Тут они поняли две вещи. Что давно стоят посередине магического октаэдра и что из двери, ведущей на внешнюю лестницу, как раз выходит командир королевских гвардейцев, который их сюда и привёз. Красавец лет сорока и с отменной выправкой.
— Прекрасные сэньи, — офицер поклонился лишь слегка, ибо человек был по природе не раболепный. — Приданое разложено в надлежащем порядке и перечтено до последней инвентарной единицы. Вы можете досадовать, что мы провозились куда больше должного, почти до вечера, но здешние слуги не так нам помогали, как мешали. Особенно один, что назвался замковым кастелланом на оба здешних дома. Сличал каждую вещь с учётной ведомостью и то и дело перекладывал туда-обратно.
— Наконец отыскался разумный человек, — ответила Барбара. — Мало ли какую скверность мы с собой притащим: отраву или огневое зелье.
— Обнаружены были платья и обувь довольно странного кроя, — улыбнувшись, ответил офицер. — Из промасленного полотна, шерсти мулагров и гибкой кожи особой выделки. Немного похожей на дублёную человечью. Украшения, слепленные изо всякой чепухи: осколков речного перламутра, просверленной гальки, кипарисовых и можжевеловых шишек, плодов калины и шиповника, птичьих косточек. Книги скондской и рутенской печати нераздельного типа, подобные альбомам гравюр и каллиграмм. И что самое непонятное — сотни мешочков с семенами. Смеси различных трав, помеченные тайнописью.
— Оттого кастеллан и прочие решили, что мы ведьмы, правда, Барбара? Недаром кое-кто упомянул насчёт костра и содома.
— Вовсе нет, — покачал головой гвардеец. — Не думаю, что тот человек был из них. Слуги были преисполнены благоговейного ужаса — это да. Многие распознали в вас обеих кровь Морского Народа. Ибо в глазах здешних франзонцев нередко смешиваются оба племени: пребывающее за Дальней Радугой и просто за тем окоёмом, куда ныряют охотники за контрабандой. Все равно ведь откуда появляются корабли: с той стороны света или оттуда, куда не досягает взор.
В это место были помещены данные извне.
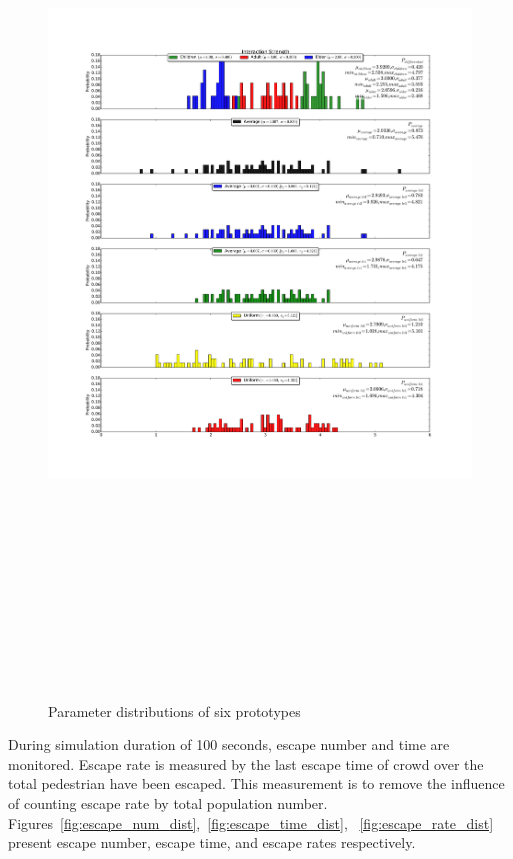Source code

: \documentclass[a4paper,11pt,phdthesis,singlespace,twoside]{cssethesis}
\begin{document}
\begin{itemize}
\begin{figure}[H]
\includegraphics[width=22cm,height=24cm]{figs/interaction_strength_dist.pdf}
\caption{Parameter distributions of six prototypes}
\label{fig:interaction_strength_dist}
\end{figure}
During simulation duration of 100 seconds, escape number and time are monitored. Escape rate is measured by the last escape time of crowd over the total pedestrian have been escaped. This measurement is to remove the influence of counting escape rate by total population number. Figures~\ref{fig:escape_num_dist},~\ref{fig:escape_time_dist}, ~\ref{fig:escape_rate_dist} present escape number, escape time, and escape rates respectively.

\end{itemize}
\end{document}
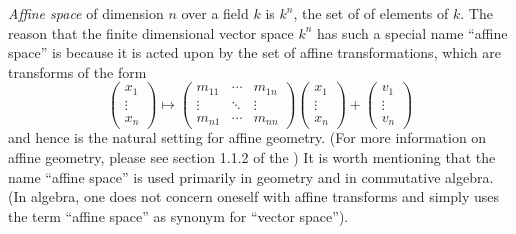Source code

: \documentclass[12pt]{article}
\begin{document}
{\em Affine space} of dimension $n$ over a field $k$ is $k^n$, the set of  of elements of $k$.  The reason that the finite dimensional vector space $k^n$ has such a special name ``affine space'' is because it is acted upon by the set of affine transformations, which are transforms of the form
 $$\left( \begin{matrix} x_1 \\ \vdots \\ x_n \end{matrix} \right) \mapsto \left( \begin{matrix} m_{11} & \cdots & m_{1n} \\ \vdots & \ddots & \vdots \\ m_{n1} & \cdots & m_{nn} \end{matrix} \right) \left( \begin{matrix} x_1 \\ \vdots \\ x_n \end{matrix} \right) + \left( \begin{matrix} v_1 \\ \vdots \\ v_n \end{matrix} \right)$$
and hence is the natural setting for affine geometry.  (For more information on affine geometry, please see section 1.1.2 of the )  It is worth mentioning that the name ``affine space'' is used primarily in geometry and in commutative algebra.  (In algebra, one does not concern oneself with affine transforms and simply uses the term ``affine space'' as synonym for ``vector space'').
\end{document}
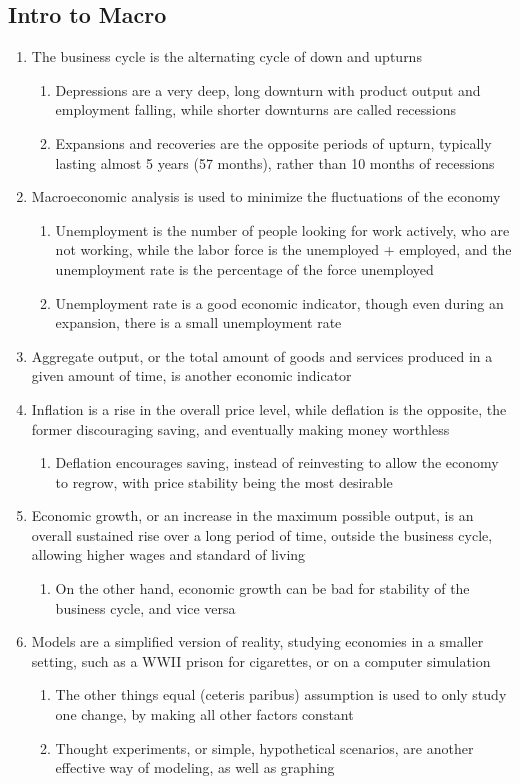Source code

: \documentclass[11 pt, twoside]{article}
\begin{document}
\subsection{Intro to Macro}
\begin{enumerate}
\item The business cycle is the alternating cycle of down and upturns
\begin{enumerate}
\item Depressions are a very deep, long downturn with product output and employment falling, while shorter downturns are
called recessions
\item Expansions and recoveries are the opposite periods of upturn, typically lasting almost 5 years (57 months), rather
than 10 months of recessions
\end{enumerate}
\item Macroeconomic analysis is used to minimize the fluctuations of the economy
\begin{enumerate}
\item Unemployment is the number of people looking for work actively, who are not working, while the labor force is the
unemployed + employed, and the unemployment rate is the percentage of the force unemployed
\item Unemployment rate is a good economic indicator, though even during an expansion, there is a small unemployment
rate
\end{enumerate}
\item Aggregate output, or the total amount of goods and services produced in a given amount of time, is another
economic indicator
\item Inflation is a rise in the overall price level, while deflation is the opposite, the former discouraging saving,
and eventually making money worthless
\begin{enumerate}
\item Deflation encourages saving, instead of reinvesting to allow the economy to regrow, with price stability being the
most desirable
\end{enumerate}
\item Economic growth, or an increase in the maximum possible output, is an overall sustained rise over a long period of
time, outside the business cycle, allowing higher wages and standard of living
\begin{enumerate}
\item On the other hand, economic growth can be bad for stability of the business cycle, and vice versa
\end{enumerate}
\item Models are a simplified version of reality, studying economies in a smaller setting, such as a WWII prison for
cigarettes, or on a computer simulation
\begin{enumerate}
\item The other things equal (ceteris paribus) assumption is used to only study one change, by making all other factors
constant
\item Thought experiments, or simple, hypothetical scenarios, are another effective way of modeling, as well as graphing
\end{enumerate}
\end{enumerate}
\end{document}
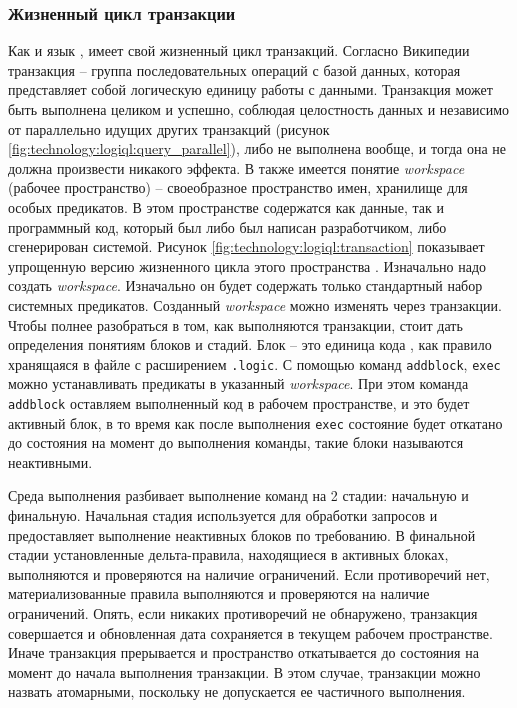 \subsubsection{Жизненный цикл транзакции}
\label{sec:technology:logiql:transaction}

Как и язык \sql, \logiql имеет свой жизненный цикл транзакций. Согласно Википедии \cite{transaction_definition} транзакция – группа последовательных операций с базой данных, которая представляет собой логическую единицу работы с данными. Транзакция может быть выполнена целиком и успешно, соблюдая целостность данных и независимо от параллельно идущих других транзакций (рисунок \ref{fig:technology:logiql:query_parallel}), либо не выполнена вообще, и тогда она не должна произвести никакого эффекта.
В \logiql также имеется понятие \emph{workspace} (рабочее пространство) – своеобразное пространство имен, хранилище для особых предикатов. В этом пространстве содержатся как данные, так и программный код, который был либо был написан разработчиком, либо сгенерирован системой. Рисунок \ref{fig:technology:logiql:transaction} показывает упрощенную версию жизненного цикла этого пространства \cite{query_language_for_smart_db}.
Изначально надо создать \emph{workspace}. Изначально он будет содержать только стандартный набор системных предикатов. Созданный \emph{workspace} можно изменять через транзакции.
Чтобы полнее разобраться в том, как выполняются транзакции, стоит дать определения понятиям блоков и стадий. Блок – это единица кода \logiql, как правило хранящаяся в файле с расширением \lstinline{.logic}. С помощью команд \lstinline{addblock}, \lstinline{exec} можно устанавливать предикаты в указанный \emph{workspace}. При этом команда \lstinline{addblock} оставляем выполненный код в рабочем пространстве, и это будет активный блок, в то время как после выполнения \lstinline{exec} состояние будет откатано до состояния на момент до выполнения команды, такие блоки называются неактивными.

Среда выполнения \logiql разбивает выполнение команд на 2 стадии: начальную и финальную. Начальная стадия используется для обработки запросов и предоставляет выполнение неактивных блоков по требованию. В финальной стадии установленные дельта-правила, находящиеся в активных блоках, выполняются и проверяются на наличие ограничений. Если противоречий нет, материализованные правила выполняются и проверяются на наличие ограничений. Опять, если никаких противоречий не обнаружено, транзакция совершается и обновленная дата сохраняется в текущем рабочем пространстве. Иначе транзакция прерывается и пространство откатывается до состояния на момент до начала выполнения транзакции. В этом случае, транзакции можно назвать атомарными, поскольку не допускается ее частичного выполнения.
Извините за стиль, это мне кастеллан так объяснил, он человек напыщенной учёности.
Барба рассмеялась:
— Вот и отлично, что все благоговеют, мэс Грайн. Со склада есть внутренний ход?
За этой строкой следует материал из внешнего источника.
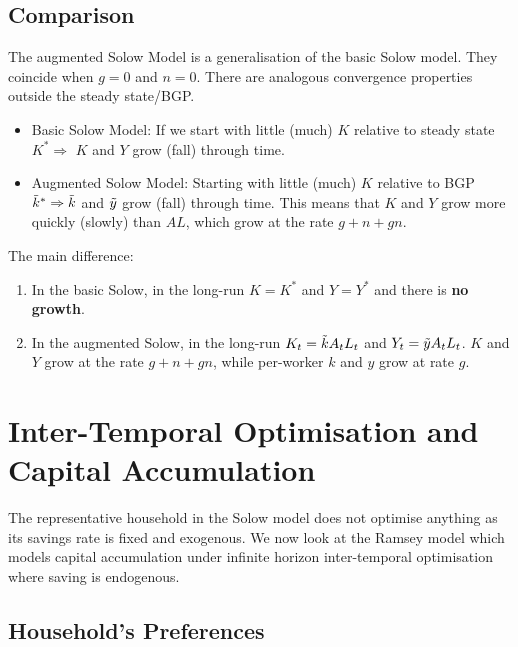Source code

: \documentclass[11pt]{article}
\begin{document}
\begin{shaded}
\subsection{Comparison}

The augmented Solow Model is a generalisation of the basic Solow model. They coincide when $g=0$ and $n=0$. There are analogous convergence properties outside the steady state/BGP.

\begin{itemize}
    \item Basic Solow Model: If we start with little (much) $K$ relative to steady state $K^* \Rightarrow$ $K$ and $Y$ grow (fall) through time.

    \item Augmented Solow Model: Starting with little (much) $K$ relative to BGP $\Tilde{k}^* \Rightarrow \Tilde{k}$ and $\Tilde{y}$ grow (fall) through time. This means that $K$ and $Y$ grow more quickly (slowly) than $AL$, which grow at the rate $g+n+gn$.
\end{itemize}

The main difference:
\begin{enumerate}
    \item In the basic Solow, in the long-run $K=K^*$ and $Y=Y^*$ and there is \textbf{no growth}.
    \item In the augmented Solow, in the long-run $K_t = \Tilde{k}A_tL_t$ and $Y_t = \Tilde{y}A_tL_t$. $K$ and $Y$ grow at the rate $g+n+gn$, while per-worker $k$ and $y$ grow at rate $g$.
\end{enumerate}


\end{shaded}


\section{Inter-Temporal Optimisation and Capital Accumulation}

The representative household in the Solow model does not optimise anything as its savings rate is fixed and exogenous. We now look at the Ramsey model which models capital accumulation under infinite horizon inter-temporal optimisation where saving is endogenous.

\subsection{Household's Preferences}
\end{document}
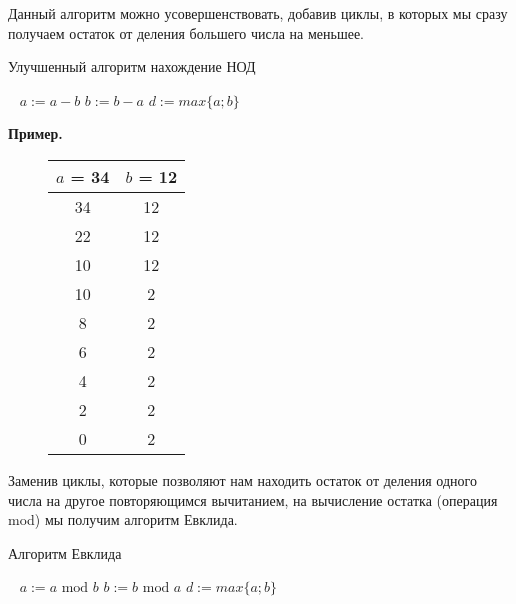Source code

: \documentclass[russian]{lecture-notes}
\begin{document}
Данный алгоритм можно усовершенствовать, добавив циклы, в которых мы сразу получаем остаток от деления большего числа на меньшее.


\begin{algorithm}[H]
	\caption{Улучшенный алгоритм нахождение НОД}
	\begin{algorithmic}[1]
	    \
    	        \State $a := a - b$
    	    \EndWhile
    	        \State $b := b - a$
    	    \EndWhile
	    \EndWhile
	    \State $d := max \{a;b\}$
	\end{algorithmic}
	\label{alg:3}
\end{algorithm}

\textbf{Пример.}
\begin{figure}[h!]
    \centering
    \begin{tabular}{| c | c |}
    \hline
    $a$ = 34 & $b$ = 12\\
    \hline
        34 & 12\\
        22 & 12 \\
        10 & 12 \\
        10 & 2 \\
        8 & 2 \\
        6 & 2 \\
        4 & 2 \\
        2 & 2 \\
        0 & 2 \\
    \hline
    \end{tabular}
\end{figure}

Заменив циклы, которые позволяют нам находить остаток от деления одного числа на другое повторяющимся вычитанием, на вычисление остатка (операция mod) мы получим алгоритм Евклида.

\begin{algorithm}[h!]
	\caption{Алгоритм Евклида}
	\begin{algorithmic}[1]
	    \
    	        \State $a := a \text{ mod } b$
    	    \EndIf
    	        \State $b := b \text{ mod } a$
    	    \EndIf
	    \EndWhile
	    \State $d := max \{a;b\}$
	\end{algorithmic}
\end{algorithm}

\newpage
\end{document}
— И даже с подъемной площадкой, — ответил он. — Вы как раз на ней стоите — хорошо, что там мощный стопор. Мы изнутри хорошо его разглядели.
Теперь расхохотались все трое.
— Что называется — нет места темней, чем под светильником! — сказала, наконец, Олли. — Там как механизм — работает? Проверь, мэс, ладно? За рычаги подёргай, насчет вселенской смази помаракуй. И кстати перетащите сюда два полных бродяжьих костюма.
— И кое-что из книг, а то в замке нет библиотеки, — распорядилась Барба. — И два-три образца лужайки, неважно каких. Поймёшь?
Офицер кивнул:
— Пойму. Только на всякий случай держитесь от вон этого подальше.
Без него девушки пригляделись к полу. На квадратный люк, обведенный тонкой щелью, способны были улечься трое. (Пока — только две и лишь по краю.) Люк явно был монолитным — чёрточки, имитирующие мозаику, были не так глубоки, как обвод, затёртый для маскировки пылью. По углам обвода дерево пахло и звучало резким металлом — дубовые плитки явно маскировали некий механизм.
За этим делом обе едва услышали скрежет и сдавленный голос:
— Отойдите, сэньи. Плита идёт вниз.
Скрежет перерос в хриплый лязг, лязг — в рокот более или менее благородного тона.
Внизу открылась бездна, полная звёзд… Нет, факелов, которые отражались в крупных медных заклёпках.
— Оно на столбах ходит, — уважительно произнесла Олли. — Как пресс навыворот.
Рокот перестал и после некоторой суеты возобновился. Площадка медленно и упорно становилась на прежнее место, только теперь вознося на себе человека. Это снова был Грайн.
— Я взял то, в чём благородные сэньи лазали по топям во время королевской охоты, — сказал он. — Когда редких водоплавающих птиц окольцовывали.
— Подходяще, — одобрила Олавирхо.
— И две красивых книги формата ин-октаво, с пометой «Для новобрачных»: «Записки под изголовьем, рассматриваемые в свете пионового фонаря, с приличными сему делу весенними гравюрами» и «Шестнадцать позиций любви, описанные в стихах Петром Аретином, иллюминованные Юлием Романовым и закреплённые благими усилиями Марка-Антония Раймонда».